**Provided entries**.
-*-*-

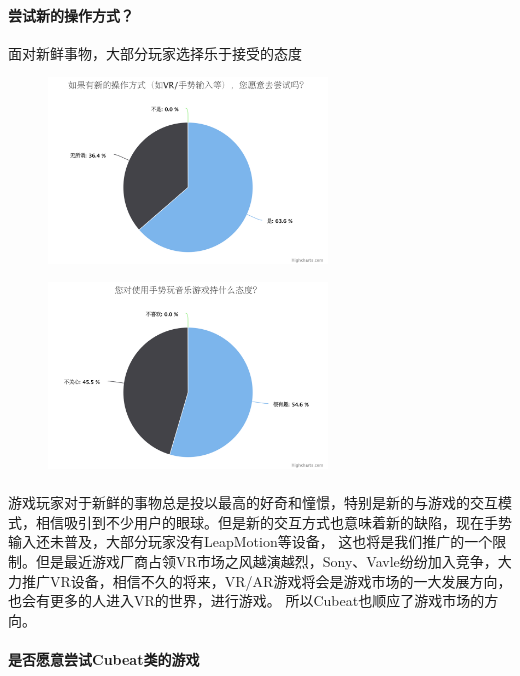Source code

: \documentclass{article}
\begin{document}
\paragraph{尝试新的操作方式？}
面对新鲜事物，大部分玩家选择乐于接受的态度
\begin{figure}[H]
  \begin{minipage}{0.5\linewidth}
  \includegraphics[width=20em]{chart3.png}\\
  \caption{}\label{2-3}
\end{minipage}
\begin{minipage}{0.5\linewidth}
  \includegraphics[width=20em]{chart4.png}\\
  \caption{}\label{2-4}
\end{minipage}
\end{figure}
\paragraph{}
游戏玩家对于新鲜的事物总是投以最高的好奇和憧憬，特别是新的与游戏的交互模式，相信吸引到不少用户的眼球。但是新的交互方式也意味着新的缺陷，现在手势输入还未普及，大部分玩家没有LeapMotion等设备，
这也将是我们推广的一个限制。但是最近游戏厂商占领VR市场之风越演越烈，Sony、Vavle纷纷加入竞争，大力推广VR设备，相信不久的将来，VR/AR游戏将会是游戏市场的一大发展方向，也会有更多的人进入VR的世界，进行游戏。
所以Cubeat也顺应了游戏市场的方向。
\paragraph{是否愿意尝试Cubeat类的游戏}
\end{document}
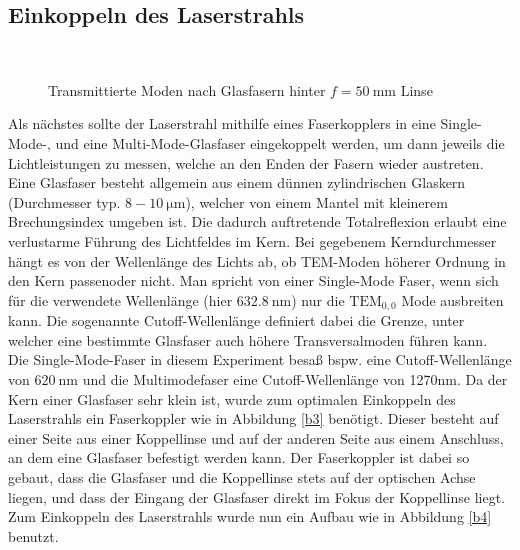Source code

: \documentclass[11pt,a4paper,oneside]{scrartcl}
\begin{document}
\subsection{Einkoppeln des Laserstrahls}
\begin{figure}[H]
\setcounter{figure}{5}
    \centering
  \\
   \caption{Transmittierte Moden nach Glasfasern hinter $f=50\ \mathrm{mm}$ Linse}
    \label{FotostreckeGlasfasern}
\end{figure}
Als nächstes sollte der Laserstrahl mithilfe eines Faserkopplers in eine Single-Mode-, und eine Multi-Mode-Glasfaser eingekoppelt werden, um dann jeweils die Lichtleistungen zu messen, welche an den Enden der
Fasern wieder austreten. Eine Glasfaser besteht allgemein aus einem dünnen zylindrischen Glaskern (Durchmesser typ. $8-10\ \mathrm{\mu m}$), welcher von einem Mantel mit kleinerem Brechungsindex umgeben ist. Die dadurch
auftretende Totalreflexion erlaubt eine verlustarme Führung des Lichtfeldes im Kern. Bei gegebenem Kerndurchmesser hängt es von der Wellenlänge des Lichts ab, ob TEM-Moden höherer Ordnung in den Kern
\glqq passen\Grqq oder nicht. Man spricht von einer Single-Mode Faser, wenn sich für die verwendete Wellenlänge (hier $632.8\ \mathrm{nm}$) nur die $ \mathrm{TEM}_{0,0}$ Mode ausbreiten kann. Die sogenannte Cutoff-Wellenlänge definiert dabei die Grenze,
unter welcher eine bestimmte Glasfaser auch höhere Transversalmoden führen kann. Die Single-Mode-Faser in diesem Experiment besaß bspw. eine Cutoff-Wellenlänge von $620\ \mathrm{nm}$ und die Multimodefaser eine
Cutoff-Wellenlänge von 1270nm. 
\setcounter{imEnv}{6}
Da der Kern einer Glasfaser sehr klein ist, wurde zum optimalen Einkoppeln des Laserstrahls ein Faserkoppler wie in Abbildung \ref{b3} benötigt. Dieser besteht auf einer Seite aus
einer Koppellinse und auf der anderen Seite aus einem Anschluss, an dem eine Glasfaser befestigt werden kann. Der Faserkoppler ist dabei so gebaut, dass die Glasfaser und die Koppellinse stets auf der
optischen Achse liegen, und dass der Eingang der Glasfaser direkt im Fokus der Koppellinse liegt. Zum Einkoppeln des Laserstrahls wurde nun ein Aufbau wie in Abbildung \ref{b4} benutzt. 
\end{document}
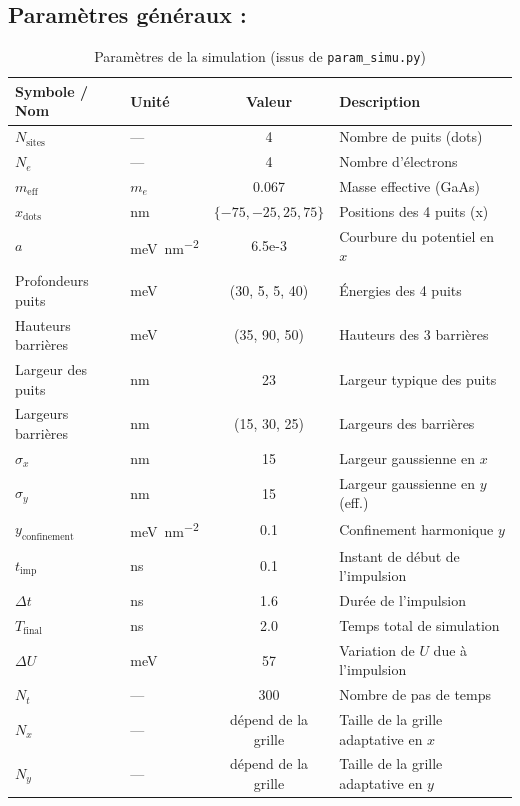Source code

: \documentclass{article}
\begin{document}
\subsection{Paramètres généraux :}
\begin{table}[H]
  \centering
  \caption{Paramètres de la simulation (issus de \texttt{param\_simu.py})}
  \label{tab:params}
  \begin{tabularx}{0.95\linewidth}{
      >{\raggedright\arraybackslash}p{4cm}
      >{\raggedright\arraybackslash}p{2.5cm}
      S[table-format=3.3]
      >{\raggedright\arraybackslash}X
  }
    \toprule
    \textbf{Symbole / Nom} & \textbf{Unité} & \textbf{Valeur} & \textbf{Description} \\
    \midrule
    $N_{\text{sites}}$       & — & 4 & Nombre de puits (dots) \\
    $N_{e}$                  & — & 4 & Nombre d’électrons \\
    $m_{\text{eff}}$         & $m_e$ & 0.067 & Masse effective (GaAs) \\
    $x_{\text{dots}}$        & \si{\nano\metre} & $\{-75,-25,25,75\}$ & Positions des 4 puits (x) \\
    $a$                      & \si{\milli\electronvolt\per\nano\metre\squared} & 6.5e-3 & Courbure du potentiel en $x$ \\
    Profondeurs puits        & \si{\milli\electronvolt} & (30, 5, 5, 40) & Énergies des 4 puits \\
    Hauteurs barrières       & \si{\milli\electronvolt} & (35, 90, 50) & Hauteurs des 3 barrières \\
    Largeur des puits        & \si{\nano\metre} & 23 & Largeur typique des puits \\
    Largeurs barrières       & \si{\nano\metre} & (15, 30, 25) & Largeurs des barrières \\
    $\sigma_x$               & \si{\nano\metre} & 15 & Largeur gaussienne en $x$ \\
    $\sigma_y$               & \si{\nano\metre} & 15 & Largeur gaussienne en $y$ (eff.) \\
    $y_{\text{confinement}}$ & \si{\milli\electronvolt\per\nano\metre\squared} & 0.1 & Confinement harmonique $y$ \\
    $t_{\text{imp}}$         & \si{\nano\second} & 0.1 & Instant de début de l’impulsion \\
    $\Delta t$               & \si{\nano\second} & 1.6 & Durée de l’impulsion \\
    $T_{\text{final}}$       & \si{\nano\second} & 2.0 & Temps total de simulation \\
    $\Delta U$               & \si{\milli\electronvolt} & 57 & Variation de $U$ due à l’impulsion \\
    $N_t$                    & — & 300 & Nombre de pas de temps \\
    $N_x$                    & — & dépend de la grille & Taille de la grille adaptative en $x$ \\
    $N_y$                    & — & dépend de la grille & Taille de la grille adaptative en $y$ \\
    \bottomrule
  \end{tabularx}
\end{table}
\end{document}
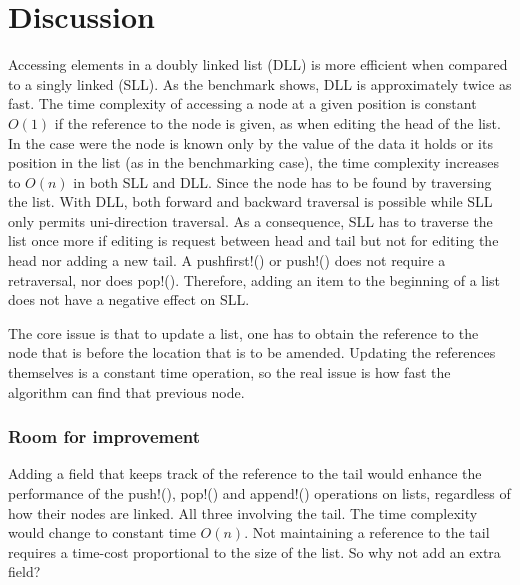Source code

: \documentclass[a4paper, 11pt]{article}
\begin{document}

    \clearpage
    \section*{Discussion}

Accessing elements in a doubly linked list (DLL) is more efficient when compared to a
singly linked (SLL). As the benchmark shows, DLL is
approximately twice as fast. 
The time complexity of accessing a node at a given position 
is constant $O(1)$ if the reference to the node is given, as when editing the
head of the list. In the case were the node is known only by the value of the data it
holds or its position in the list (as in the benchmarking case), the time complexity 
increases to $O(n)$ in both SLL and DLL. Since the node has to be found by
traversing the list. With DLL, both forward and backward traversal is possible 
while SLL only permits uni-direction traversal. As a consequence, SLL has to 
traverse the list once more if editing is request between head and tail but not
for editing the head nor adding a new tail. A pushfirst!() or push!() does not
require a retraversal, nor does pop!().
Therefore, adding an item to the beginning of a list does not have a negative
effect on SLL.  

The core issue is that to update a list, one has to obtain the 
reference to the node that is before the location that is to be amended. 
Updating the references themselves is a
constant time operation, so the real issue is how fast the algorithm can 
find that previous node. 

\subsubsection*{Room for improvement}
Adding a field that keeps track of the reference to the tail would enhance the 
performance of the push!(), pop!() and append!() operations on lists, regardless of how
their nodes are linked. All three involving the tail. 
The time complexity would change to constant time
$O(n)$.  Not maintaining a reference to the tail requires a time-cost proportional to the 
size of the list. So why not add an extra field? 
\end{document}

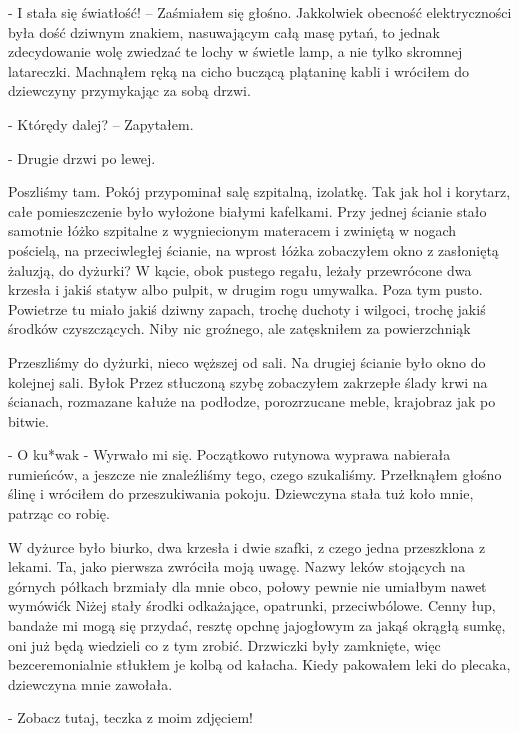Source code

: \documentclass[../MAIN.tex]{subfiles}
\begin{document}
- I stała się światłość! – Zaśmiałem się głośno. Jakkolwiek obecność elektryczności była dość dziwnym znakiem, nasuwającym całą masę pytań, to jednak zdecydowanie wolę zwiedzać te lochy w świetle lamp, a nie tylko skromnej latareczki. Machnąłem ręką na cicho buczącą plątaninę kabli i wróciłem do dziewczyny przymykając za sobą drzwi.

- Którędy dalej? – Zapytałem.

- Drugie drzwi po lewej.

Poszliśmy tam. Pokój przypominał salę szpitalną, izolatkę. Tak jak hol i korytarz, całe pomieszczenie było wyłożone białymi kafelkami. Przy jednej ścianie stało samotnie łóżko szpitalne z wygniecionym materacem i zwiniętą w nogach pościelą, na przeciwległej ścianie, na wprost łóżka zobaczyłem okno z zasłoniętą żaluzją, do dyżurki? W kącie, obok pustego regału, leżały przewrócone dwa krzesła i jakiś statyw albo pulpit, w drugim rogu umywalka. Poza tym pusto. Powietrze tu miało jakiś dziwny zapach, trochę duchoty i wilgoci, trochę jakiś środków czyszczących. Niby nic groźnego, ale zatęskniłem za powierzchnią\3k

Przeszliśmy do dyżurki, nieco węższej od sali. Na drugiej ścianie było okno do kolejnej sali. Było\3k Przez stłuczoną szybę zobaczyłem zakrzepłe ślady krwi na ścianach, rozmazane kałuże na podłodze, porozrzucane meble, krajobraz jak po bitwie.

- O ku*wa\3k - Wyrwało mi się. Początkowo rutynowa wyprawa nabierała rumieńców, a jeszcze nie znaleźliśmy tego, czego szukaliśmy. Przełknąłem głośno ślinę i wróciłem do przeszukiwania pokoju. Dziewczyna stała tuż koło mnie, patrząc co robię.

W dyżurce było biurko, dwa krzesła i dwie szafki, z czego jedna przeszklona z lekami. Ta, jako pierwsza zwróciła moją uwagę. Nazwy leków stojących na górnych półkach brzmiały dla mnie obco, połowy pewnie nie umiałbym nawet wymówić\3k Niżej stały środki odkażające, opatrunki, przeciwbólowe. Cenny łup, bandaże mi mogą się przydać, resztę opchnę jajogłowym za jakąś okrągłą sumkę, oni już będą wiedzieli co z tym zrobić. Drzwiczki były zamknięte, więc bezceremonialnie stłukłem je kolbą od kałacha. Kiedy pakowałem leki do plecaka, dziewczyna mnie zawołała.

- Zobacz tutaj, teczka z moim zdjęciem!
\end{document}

-*-*-

**Required work**.
Among the records, find the lines that contain "when" and copy each of them.

**Result below**.
Accessing elements in a doubly linked list (DLL) is more efficient when compared to a
is constant $O(1)$ if the reference to the node is given, as when editing the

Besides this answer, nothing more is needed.